Le deal pour l'emploi comprend plusieurs volets : durée du travail, équilibre vie privée - vie professionnelle, mesures d'employabilité, diversité et discrimination, e-commerce, etc.. La formation professionnelle fait partie des domaines les plus impactés. Deux mesures phares touchent ce domaine : la mise en place d'un plan de formation annuel par les entreprises d'au moins 20 travailleurs et l'instauration d'un droit individuel à la formation.
Retrouvez dans cet article un éclairage sur la loi du 3 octobre 2022, ou deal pour l'emploi, désormais entrée en vigueur en Belgique.
Deal pour l'emploi en Belgique : la loi du 3 octobre 2022
La loi du 3 octobre 2022 votée en Belgique porte de grandes ambitions.
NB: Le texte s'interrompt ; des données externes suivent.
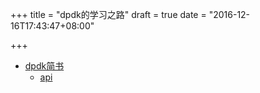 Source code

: +++
title = "dpdk的学习之路"
draft = true
date = "2016-12-16T17:43:47+08:00"

+++

* [dpdk简书](http://www.jianshu.com/p/0ff8cb4deaef)
    * [api](http://blog.csdn.net/linzhaolover/article/details/9252933)
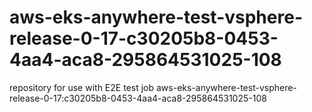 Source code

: # aws-eks-anywhere-test-vsphere-release-0-17-c30205b8-0453-4aa4-aca8-295864531025-108
repository for use with E2E test job aws-eks-anywhere-test-vsphere-release-0-17:c30205b8-0453-4aa4-aca8-295864531025-108
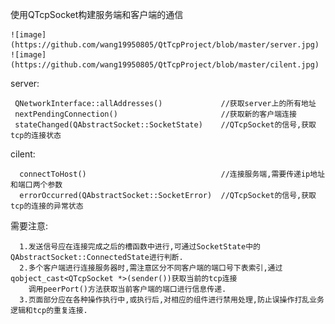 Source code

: 使用QTcpSocket构建服务端和客户端的通信  


    ![image](https://github.com/wang19950805/QtTcpProject/blob/master/server.jpg)  ![image](https://github.com/wang19950805/QtTcpProject/blob/master/cilent.jpg)


server:  

     QNetworkInterface::allAddresses()             //获取server上的所有地址
     nextPendingConnection()                       //获取新的客户端连接  
     stateChanged(QAbstractSocket::SocketState)    //QTcpSocket的信号,获取tcp的连接状态  

cilent:   

      connectToHost()                              //连接服务端,需要传递ip地址和端口两个参数
      errorOccurred(QAbstractSocket::SocketError)  //QTcpSocket的信号,获取tcp的连接的异常状态   


需要注意:     

      1.发送信号应在连接完成之后的槽函数中进行,可通过SocketState中的QAbstractSocket::ConnectedState进行判断.    
      2.多个客户端进行连接服务器时,需注意区分不同客户端的端口号下表索引,通过qobject_cast<QTcpSocket *>(sender())获取当前的tcp连接   
        调用peerPort()方法获取当前客户端的端口进行信息传递.  
      3.页面部分应在各种操作执行中,或执行后,对相应的组件进行禁用处理,防止误操作打乱业务逻辑和tcp的重复连接.  
      
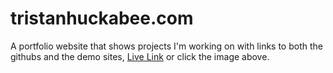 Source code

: # tristanhuckabee.com
A portfolio website that shows projects I'm working on with links to both the githubs and the demo sites, [Live Link](https://tristanhuckabee-work.github.io/) or click the image above.
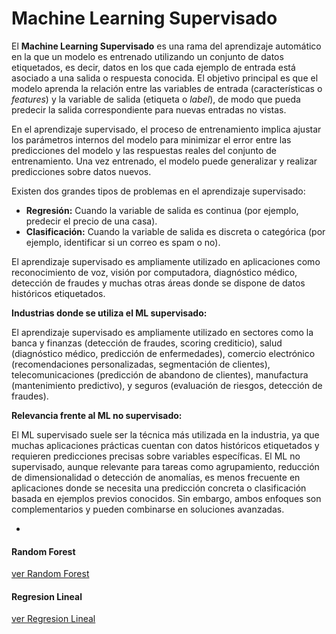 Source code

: # Machine Learning Supervisado
El **Machine Learning Supervisado** es una rama del aprendizaje automático en la que un modelo es entrenado utilizando un conjunto de datos etiquetados, es decir, datos en los que cada ejemplo de entrada está asociado a una salida o respuesta conocida. El objetivo principal es que el modelo aprenda la relación entre las variables de entrada (características o *features*) y la variable de salida (etiqueta o *label*), de modo que pueda predecir la salida correspondiente para nuevas entradas no vistas.

En el aprendizaje supervisado, el proceso de entrenamiento implica ajustar los parámetros internos del modelo para minimizar el error entre las predicciones del modelo y las respuestas reales del conjunto de entrenamiento. Una vez entrenado, el modelo puede generalizar y realizar predicciones sobre datos nuevos.

Existen dos grandes tipos de problemas en el aprendizaje supervisado:

- **Regresión:** Cuando la variable de salida es continua (por ejemplo, predecir el precio de una casa).
- **Clasificación:** Cuando la variable de salida es discreta o categórica (por ejemplo, identificar si un correo es spam o no).

El aprendizaje supervisado es ampliamente utilizado en aplicaciones como reconocimiento de voz, visión por computadora, diagnóstico médico, detección de fraudes y muchas otras áreas donde se dispone de datos históricos etiquetados.

**Industrias donde se utiliza el ML supervisado:**

El aprendizaje supervisado es ampliamente utilizado en sectores como la banca y finanzas (detección de fraudes, scoring crediticio), salud (diagnóstico médico, predicción de enfermedades), comercio electrónico (recomendaciones personalizadas, segmentación de clientes), telecomunicaciones (predicción de abandono de clientes), manufactura (mantenimiento predictivo), y seguros (evaluación de riesgos, detección de fraudes).

**Relevancia frente al ML no supervisado:**

El ML supervisado suele ser la técnica más utilizada en la industria, ya que muchas aplicaciones prácticas cuentan con datos históricos etiquetados y requieren predicciones precisas sobre variables específicas. El ML no supervisado, aunque relevante para tareas como agrupamiento, reducción de dimensionalidad o detección de anomalías, es menos frecuente en aplicaciones donde se necesita una predicción concreta o clasificación basada en ejemplos previos conocidos. Sin embargo, ambos enfoques son complementarios y pueden combinarse en soluciones avanzadas.

-
#### Random Forest

[ver Random Forest](Random_forest.ipynb)

#### Regresion Lineal
[ver Regresion Lineal](Regresion_lineal.ipynb) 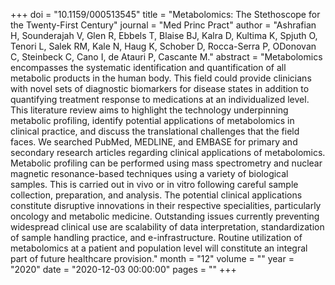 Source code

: +++
doi = "10.1159/000513545"
title = "Metabolomics: The Stethoscope for the Twenty-First Century"
journal = "Med Princ Pract"
author = "Ashrafian H, Sounderajah V, Glen R, Ebbels T, Blaise BJ, Kalra D, Kultima K, Spjuth O, Tenori L, Salek RM, Kale N, Haug K, Schober D, Rocca-Serra P, ODonovan C, Steinbeck C, Cano I, de Atauri P, Cascante M."
abstract = "Metabolomics encompasses the systematic identification and quantification of all metabolic products in the human body. This field could provide clinicians with novel sets of diagnostic biomarkers for disease states in addition to quantifying treatment response to medications at an individualized level. This literature review aims to highlight the technology underpinning metabolic profiling, identify potential applications of metabolomics in clinical practice, and discuss the translational challenges that the field faces. We searched PubMed, MEDLINE, and EMBASE for primary and secondary research articles regarding clinical applications of metabolomics. Metabolic profiling can be performed using mass spectrometry and nuclear magnetic resonance-based techniques using a variety of biological samples. This is carried out in vivo or in vitro following careful sample collection, preparation, and analysis. The potential clinical applications constitute disruptive innovations in their respective specialities, particularly oncology and metabolic medicine. Outstanding issues currently preventing widespread clinical use are scalability of data interpretation, standardization of sample handling practice, and e-infrastructure. Routine utilization of metabolomics at a patient and population level will constitute an integral part of future healthcare provision."
month = "12"
volume = ""
year = "2020"
date = "2020-12-03 00:00:00"
pages = ""
+++

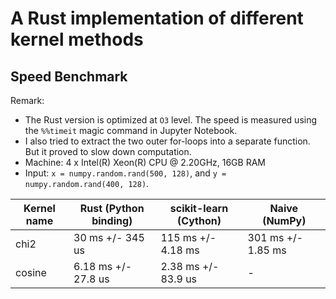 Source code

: # A Rust implementation of different kernel methods

## Speed Benchmark

Remark: 
* The Rust version is optimized at `O3` level. The speed is measured using the `%%timeit` magic 
command in Jupyter Notebook.
* I also tried to extract the two outer for-loops into a separate function. But it proved to slow
down computation.
* Machine: 4 x Intel(R) Xeon(R) CPU @ 2.20GHz, 16GB RAM
* Input: `x = numpy.random.rand(500, 128)`, and `y = numpy.random.rand(400, 128)`. 

| Kernel name | Rust (Python binding) | scikit-learn (Cython) | Naive (NumPy)      |
|-------------|-----------------------| --------------------- |--------------------|
| chi2        | 30 ms +/- 345 us      | 115 ms +/- 4.18 ms    | 301 ms +/- 1.85 ms |
| cosine | 6.18 ms +/- 27.8 us   | 2.38 ms +/- 83.9 us | -                  |


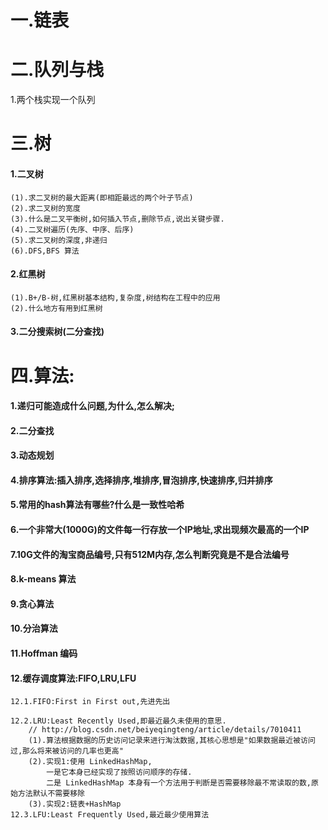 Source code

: # 一.链表
# 二.队列与栈
1.两个栈实现一个队列
# 三.树
#### 1.二叉树
	(1).求二叉树的最大距离(即相距最远的两个叶子节点)
	(2).求二叉树的宽度
	(3).什么是二叉平衡树,如何插入节点,删除节点,说出关键步骤.
	(4).二叉树遍历(先序、中序、后序)
	(5).求二叉树的深度,非递归
	(6).DFS,BFS 算法
#### 2.红黑树
	(1).B+/B-树,红黑树基本结构,复杂度,树结构在工程中的应用
	(2).什么地方有用到红黑树
#### 3.二分搜索树(二分查找)
# 四.算法:
#### 1.递归可能造成什么问题,为什么,怎么解决;
#### 2.二分查找
#### 3.动态规划
#### 4.排序算法:插入排序,选择排序,堆排序,冒泡排序,快速排序,归并排序
#### 5.常用的hash算法有哪些?什么是一致性哈希
#### 6.一个非常大(1000G)的文件每一行存放一个IP地址,求出现频次最高的一个IP
#### 7.10G文件的淘宝商品编号,只有512M内存,怎么判断究竟是不是合法编号
#### 8.k-means 算法
#### 9.贪心算法
#### 10.分治算法
#### 11.Hoffman 编码
#### 12.缓存调度算法:FIFO,LRU,LFU
	12.1.FIFO:First in First out,先进先出

	12.2.LRU:Least Recently Used,即最近最久未使用的意思.
		// http://blog.csdn.net/beiyeqingteng/article/details/7010411
		(1).算法根据数据的历史访问记录来进行淘汰数据,其核心思想是"如果数据最近被访问过,那么将来被访问的几率也更高"
		(2).实现1:使用 LinkedHashMap,
			一是它本身已经实现了按照访问顺序的存储.
			二是 LinkedHashMap 本身有一个方法用于判断是否需要移除最不常读取的数,原始方法默认不需要移除
		(3).实现2:链表+HashMap
	12.3.LFU:Least Frequently Used,最近最少使用算法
Ce deal pour l'emploi vise à :
- Moderniser le marché de l'emploi, faire évoluer le cadre de l'activité professionnelle.
- Offrir de nouvelles opportunités tant aux employeurs qu'aux collaborateurs, dans un monde du travail qui a profondément changé ces dernières années (généralisation du télétravail, du travail hybride, augmentation des professions en pénurie, nouvelles attentes formulées par les employés...).
- Favoriser un plus grand épanouissement des travailleurs (salariés et indépendants).
- Soutenir la croissance de l'emploi. Le gouvernement a affiché sa volonté de parvenir à un taux d'emploi de 80% d'ici 2030.
Le texte modifie donc en profondeur plusieurs aspects de la relation au travail et à l'emploi. Parmi les mesures emblématiques : l'instauration de la semaine de 4 jours, le droit à la déconnexion, le droit individuel à la formation et le plan de formation annuel.
Quelle est la date d'entrée en vigueur du deal pour l'emploi ?
L'accord sur les mesures composant le deal pour l'emploi remonte au 15 février 2022. La promulgation de la loi "portant des dispositions diverses relatives au travail" (intitulé officiel) a eu lieu le 3 octobre 2022. Le texte a ensuite été publié le 10 novembre 2022 au Moniteur belge. Enfin, sa date d'entrée en vigueur, autrement dit sa date d'effet, a été fixée au 20 novembre 2022. Un moment charnière pour les services des ressources humaines, qui ont dû s'adapter à de nombreux changements.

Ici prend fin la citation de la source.